(RECORDS FOR PROCESSING)

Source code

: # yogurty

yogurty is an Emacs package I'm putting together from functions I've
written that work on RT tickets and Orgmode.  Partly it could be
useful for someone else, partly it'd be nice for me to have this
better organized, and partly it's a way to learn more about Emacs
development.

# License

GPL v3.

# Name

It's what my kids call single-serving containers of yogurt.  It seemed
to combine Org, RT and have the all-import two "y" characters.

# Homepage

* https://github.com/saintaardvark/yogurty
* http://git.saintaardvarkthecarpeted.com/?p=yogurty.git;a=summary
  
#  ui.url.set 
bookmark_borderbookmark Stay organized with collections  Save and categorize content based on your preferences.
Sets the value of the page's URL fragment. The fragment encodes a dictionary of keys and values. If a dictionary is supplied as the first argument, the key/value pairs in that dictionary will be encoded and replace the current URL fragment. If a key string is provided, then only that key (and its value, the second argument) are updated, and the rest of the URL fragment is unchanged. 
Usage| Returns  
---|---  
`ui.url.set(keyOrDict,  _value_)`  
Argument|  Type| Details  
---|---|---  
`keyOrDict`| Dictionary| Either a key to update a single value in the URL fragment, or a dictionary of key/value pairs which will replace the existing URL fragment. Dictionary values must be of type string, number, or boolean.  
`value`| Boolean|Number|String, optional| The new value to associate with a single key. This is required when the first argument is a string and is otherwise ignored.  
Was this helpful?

(End RECORDS FOR PROCESSING)
(RECORDS FOR PROCESSING)

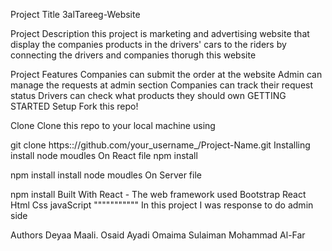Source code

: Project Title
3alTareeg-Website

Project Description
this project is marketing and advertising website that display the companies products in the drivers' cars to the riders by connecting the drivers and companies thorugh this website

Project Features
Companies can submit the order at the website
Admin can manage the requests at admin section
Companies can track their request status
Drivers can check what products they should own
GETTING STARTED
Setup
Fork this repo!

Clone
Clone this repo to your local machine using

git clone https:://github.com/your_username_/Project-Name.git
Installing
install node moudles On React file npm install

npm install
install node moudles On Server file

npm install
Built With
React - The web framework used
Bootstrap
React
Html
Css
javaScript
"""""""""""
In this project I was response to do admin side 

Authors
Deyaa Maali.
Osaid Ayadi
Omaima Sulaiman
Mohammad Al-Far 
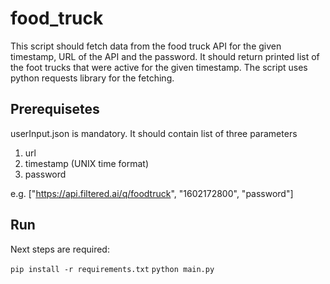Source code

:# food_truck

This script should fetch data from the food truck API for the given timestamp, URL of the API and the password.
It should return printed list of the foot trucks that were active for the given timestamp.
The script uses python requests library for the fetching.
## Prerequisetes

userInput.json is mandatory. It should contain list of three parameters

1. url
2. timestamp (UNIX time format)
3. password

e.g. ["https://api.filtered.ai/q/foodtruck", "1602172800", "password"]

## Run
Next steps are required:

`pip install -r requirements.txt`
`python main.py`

(End RECORDS FOR PROCESSING)
(RECORDS FOR PROCESSING)

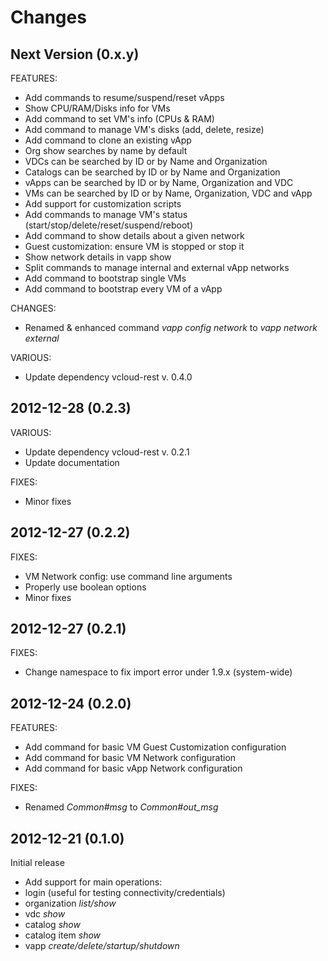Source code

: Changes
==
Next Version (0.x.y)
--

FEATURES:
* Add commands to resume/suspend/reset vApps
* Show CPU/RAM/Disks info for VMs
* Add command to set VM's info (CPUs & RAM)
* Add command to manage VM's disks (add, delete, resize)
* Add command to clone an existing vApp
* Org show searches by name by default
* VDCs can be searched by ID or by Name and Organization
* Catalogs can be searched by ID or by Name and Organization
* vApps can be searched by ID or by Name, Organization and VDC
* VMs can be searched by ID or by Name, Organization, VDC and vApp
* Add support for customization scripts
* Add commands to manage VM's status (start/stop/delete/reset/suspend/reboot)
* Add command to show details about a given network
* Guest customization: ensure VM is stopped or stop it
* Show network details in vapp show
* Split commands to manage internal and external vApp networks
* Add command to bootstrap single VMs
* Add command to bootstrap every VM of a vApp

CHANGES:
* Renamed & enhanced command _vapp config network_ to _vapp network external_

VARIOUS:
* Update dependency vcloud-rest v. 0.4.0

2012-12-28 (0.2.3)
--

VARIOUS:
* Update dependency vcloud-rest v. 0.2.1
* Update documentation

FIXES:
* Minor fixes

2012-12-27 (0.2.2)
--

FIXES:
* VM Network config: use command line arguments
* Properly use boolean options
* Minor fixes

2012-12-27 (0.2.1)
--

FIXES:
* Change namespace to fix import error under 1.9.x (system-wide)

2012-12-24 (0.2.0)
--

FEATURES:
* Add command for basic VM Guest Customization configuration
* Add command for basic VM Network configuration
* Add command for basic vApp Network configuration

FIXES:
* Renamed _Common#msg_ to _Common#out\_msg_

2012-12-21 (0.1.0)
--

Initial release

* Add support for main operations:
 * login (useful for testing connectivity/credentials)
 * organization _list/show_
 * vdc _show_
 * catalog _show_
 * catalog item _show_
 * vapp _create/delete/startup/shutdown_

(End RECORDS FOR PROCESSING)

Lines with "file": return each one from the data above.

EXERCISE SOLUTION
install node moudles On React file npm install
install node moudles On Server file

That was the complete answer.